Perennial ryegrass: a serious contender for the lawn

Perennial ryegrass (Lolium perenne) is a weed that has many uses but is unlikely to get the recognition it should. Kentucky bluegrass is known as the ideal turfgrass, fescue is known for shade and low maintenance, and perennial ryegrass is typically known for quick germination and little more. Not that quick germination isn’t a good trait they’re known for, but German ryegrass is much more than a nurse’s grass.


It germinates very quickly and can turn from scattered seed to mowable lawn in about 21 days. Perennial ryegrass is considered nurse grass because it is often included in grass seed mixes, largely because of its ability to germinate quickly and provide shade and shelter to other grasses such as Kentucky bluegrass, which can take up to three weeks to start.

Perennial ryegrass is an impressive turf grass in and of itself. It’s a tough, easy-care grass that has built in elements of insect and disease resistance. It is a pleasant pale green color and happens to be the main type of turf at the August National Golf Club (home of the Masters) and the Wimbledon tennis club. It is great for reclaiming construction land and can quickly prevent erosion when used on steep banks such as roads and ditches.

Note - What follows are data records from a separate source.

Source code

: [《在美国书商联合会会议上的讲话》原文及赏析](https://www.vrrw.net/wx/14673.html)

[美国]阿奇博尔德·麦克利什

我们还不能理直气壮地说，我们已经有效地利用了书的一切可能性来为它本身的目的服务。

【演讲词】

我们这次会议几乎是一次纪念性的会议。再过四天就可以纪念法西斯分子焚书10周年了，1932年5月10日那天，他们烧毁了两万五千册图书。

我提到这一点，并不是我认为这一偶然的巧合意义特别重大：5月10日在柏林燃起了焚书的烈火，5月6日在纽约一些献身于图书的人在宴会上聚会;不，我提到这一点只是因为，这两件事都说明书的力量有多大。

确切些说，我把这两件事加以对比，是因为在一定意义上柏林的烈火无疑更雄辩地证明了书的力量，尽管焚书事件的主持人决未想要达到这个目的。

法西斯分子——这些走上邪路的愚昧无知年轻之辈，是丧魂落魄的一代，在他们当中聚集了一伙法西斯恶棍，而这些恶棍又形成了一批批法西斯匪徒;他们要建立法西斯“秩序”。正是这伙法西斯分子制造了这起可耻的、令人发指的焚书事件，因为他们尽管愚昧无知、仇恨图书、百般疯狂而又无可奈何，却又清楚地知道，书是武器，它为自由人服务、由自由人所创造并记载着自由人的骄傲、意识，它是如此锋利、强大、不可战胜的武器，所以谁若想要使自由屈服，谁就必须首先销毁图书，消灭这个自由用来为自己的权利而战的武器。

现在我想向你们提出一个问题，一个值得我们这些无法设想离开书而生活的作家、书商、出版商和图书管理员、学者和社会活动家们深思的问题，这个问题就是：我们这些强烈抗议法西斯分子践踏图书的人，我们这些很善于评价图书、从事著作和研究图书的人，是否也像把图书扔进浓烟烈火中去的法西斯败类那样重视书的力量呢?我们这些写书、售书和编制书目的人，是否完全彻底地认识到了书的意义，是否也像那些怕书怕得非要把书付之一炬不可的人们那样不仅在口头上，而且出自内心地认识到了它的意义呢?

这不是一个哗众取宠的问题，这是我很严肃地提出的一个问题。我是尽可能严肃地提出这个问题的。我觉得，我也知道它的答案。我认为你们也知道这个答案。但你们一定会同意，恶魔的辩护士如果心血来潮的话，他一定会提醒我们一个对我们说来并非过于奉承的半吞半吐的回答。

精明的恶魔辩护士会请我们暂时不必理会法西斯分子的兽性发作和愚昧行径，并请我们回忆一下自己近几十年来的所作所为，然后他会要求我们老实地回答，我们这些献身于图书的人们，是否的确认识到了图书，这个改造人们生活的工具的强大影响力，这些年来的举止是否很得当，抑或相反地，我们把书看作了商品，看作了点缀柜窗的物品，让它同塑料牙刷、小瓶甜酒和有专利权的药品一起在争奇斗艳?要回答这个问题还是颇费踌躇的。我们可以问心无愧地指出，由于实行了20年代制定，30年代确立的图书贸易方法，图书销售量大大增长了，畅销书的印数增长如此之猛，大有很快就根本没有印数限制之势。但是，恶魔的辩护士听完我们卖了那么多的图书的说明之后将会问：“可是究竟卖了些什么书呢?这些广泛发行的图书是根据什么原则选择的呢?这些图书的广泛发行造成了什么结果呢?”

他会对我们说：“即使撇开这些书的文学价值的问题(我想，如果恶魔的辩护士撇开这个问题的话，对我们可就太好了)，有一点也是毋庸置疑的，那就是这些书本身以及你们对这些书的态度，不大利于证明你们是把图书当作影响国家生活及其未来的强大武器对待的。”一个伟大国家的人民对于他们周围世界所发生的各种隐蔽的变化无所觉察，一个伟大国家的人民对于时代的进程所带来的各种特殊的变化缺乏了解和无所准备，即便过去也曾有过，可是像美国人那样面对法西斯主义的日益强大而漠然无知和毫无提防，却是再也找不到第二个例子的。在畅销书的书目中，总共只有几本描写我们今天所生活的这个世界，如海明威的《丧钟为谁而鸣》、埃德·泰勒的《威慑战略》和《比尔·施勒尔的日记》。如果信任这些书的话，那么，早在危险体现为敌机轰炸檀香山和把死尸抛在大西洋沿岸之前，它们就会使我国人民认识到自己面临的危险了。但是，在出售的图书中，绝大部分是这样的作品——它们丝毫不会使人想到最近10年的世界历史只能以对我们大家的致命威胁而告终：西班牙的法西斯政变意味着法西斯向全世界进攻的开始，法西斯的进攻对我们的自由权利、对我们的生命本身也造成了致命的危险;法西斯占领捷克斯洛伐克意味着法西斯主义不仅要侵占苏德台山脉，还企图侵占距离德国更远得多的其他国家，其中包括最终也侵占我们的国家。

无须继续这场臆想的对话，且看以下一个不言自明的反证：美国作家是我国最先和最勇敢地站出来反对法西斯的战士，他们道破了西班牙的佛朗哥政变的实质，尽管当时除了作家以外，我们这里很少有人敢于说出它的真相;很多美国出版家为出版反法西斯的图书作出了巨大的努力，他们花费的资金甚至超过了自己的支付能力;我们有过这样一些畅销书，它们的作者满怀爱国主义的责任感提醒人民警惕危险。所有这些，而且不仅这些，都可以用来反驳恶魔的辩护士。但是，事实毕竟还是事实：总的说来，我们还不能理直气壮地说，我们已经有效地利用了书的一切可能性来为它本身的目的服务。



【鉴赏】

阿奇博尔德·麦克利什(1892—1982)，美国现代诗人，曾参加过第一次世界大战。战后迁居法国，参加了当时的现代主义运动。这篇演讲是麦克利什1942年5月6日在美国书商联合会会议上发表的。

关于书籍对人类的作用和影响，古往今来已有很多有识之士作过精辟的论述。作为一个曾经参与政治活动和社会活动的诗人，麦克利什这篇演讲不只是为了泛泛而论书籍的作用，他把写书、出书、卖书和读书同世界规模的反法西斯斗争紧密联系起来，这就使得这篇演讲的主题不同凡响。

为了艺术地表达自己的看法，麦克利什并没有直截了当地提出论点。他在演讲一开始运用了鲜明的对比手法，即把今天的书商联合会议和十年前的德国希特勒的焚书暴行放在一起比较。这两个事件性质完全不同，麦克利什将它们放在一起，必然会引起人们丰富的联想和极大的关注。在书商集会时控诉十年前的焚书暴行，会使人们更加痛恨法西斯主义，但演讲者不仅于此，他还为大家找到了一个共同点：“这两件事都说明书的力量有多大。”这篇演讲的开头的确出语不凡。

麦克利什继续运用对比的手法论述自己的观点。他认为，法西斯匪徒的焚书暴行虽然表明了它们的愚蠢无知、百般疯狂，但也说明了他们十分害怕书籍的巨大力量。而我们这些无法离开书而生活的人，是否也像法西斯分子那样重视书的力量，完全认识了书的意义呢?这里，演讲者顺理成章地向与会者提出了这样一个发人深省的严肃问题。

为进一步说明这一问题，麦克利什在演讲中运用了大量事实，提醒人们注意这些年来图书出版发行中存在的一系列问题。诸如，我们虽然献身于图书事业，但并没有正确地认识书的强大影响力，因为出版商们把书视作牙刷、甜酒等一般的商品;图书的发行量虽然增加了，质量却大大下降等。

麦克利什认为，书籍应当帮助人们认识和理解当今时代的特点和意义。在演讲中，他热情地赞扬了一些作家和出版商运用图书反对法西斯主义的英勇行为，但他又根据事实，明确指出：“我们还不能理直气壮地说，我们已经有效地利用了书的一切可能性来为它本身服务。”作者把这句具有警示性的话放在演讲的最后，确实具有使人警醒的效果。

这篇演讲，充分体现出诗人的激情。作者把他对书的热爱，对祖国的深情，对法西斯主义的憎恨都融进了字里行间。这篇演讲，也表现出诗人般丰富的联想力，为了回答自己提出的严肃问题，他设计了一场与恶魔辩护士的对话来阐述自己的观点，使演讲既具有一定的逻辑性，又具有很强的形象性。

The main problem that perennial ryegrass has, on the other hand, is how it grows. It forms clumps and cannot spread through runners or rhizomes like other types of grass. As a result, it can sometimes appear blotchy and bald spots need to be re-sown regularly as they won’t fill up on their own.Perennial ryegrass can also have difficulty thriving in shady locations that prefer open, sunny locations.

It’s known to be coarse in texture and dull mowers have a tendency to shred rather than shear the leaf blade, but newer improved varieties have largely eliminated the problem. Perennial ryegrass performs better in the transition zone and the less extreme areas of the north. The harsh winters in the upper northern states and Canada can kill perennial ryegrass.

Seed mixes

Perennial ryegrass is great for seed mixes, especially to round off the many qualities of Kentucky bluegrass and fescue. With a few well-chosen varieties of all three grasses, a well-thought-out seed mix will thrive in a lawn and all of the different microclimates that can be within a garden. It makes most sense to use a seed mix rather than relying on a specific type of grass, especially if there are shade trees alongside sunny areas and other extreme differences in the garden.

German ryegrass is also popular as winter grass in southern climates. In areas where warm season species dormant in winter, ryegrass is often dotted to provide color for the winter season. When the heat of summer returns, so does the warm season lawn.

Things to consider

It is important not to confuse perennial ryegrass (which returns year after year) with annual ryegrass. Lolium multiflorum, (which dies out after one season). Annual ryegrass is sometimes used as a wintergreen, but it’s also used in cheap, low-quality seed mixes because it is cheaper than high-quality perennial ryegrass seeds. It can be useful in a pinch, or where it may not be wanted the following season, or even because it coexists better with centipede grass than perennial rye, but it is also used to fool ignorant customers.